A salvação no Antigo Testamento envolve o fato de que, quando há transgressão do povo de Deus e o consequente cativeiro, Deus provê libertação (Ne 9.27; Is 46.13; 52.10). Assim sendo, salvação no A.T aponta para várias figuras e tipos de Cristo como o Messias Salvador. Os personagens de José do Egito, Moisés, Josué, Davi, Isaías e vários reis e profetas apontam para o caráter salvífico que Cristo efetuaria de uma vez por todas na cruz do Calvário.
O sacrifício de Cristo teve um grande sentido salvífico. Foi um favor imerecido da parte de Deus para com os pecadores que deveriam sofrer merecidamente, mas Cristo fez essa substituição: o santo pelos pecadores, o justo pelos injustos. Os sacrifícios do Antigo Testamento tinham sua transitoriedade temporal, mas o de Cristo teve validade eterna, como escreveu o autor de Hebreus: “mas este, havendo oferecido um único sacrifício pelos pecados, está assentado para sempre à destra de Deus” (Hb 10.12).
Paulo, em suas epístolas, é quem mais esclarece os conceitos de salvação, mostrando que não há salvação por intermédio da Lei, nem por esforços humanos, mas unicamente pela graça de Deus (Gl 2.16). Cabe ao homem confiar pela fé na retidão de Cristo que o redimiu por sua morte e que o justificou por sua ressurreição (Rm 4.25).
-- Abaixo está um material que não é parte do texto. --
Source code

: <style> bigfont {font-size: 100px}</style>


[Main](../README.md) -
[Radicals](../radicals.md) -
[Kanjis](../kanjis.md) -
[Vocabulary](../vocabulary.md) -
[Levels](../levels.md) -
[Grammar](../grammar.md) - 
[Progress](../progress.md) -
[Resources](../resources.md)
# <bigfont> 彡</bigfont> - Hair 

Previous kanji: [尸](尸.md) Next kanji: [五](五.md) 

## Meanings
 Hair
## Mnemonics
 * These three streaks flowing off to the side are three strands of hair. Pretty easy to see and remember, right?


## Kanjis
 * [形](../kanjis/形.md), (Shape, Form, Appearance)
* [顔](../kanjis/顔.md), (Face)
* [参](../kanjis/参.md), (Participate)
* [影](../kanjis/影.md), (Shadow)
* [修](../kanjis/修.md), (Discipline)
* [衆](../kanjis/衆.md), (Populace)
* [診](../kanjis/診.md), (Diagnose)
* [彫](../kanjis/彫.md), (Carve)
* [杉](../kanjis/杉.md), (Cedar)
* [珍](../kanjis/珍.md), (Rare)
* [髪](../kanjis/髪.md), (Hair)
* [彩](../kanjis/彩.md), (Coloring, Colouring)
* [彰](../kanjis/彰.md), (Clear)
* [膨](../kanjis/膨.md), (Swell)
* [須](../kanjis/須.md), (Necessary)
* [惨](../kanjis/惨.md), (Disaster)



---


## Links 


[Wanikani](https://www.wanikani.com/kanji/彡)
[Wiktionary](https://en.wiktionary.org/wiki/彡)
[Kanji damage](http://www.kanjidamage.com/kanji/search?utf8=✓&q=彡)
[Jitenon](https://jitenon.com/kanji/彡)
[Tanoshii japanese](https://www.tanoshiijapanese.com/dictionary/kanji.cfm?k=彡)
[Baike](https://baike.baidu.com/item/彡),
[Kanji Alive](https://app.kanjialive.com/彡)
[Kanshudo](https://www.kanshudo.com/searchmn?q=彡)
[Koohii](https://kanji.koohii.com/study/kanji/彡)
Através de Cristo, Deus justifica o pecador sem que este mereça, perdoa o seu pecado, reconcilia-o consigo (Rm 5.11), adota-o em sua família (Gl 4.5), dando-lhe o selo do seu Espírito, fazendo dele uma nova criatura. O Espírito Santo capacita o crente a viver em santidade, mortificando a força do pecado, tornando-o semelhante a Cristo (Rm 8.29), esperando sua salvação completa e gloriosa (Fp 3.21).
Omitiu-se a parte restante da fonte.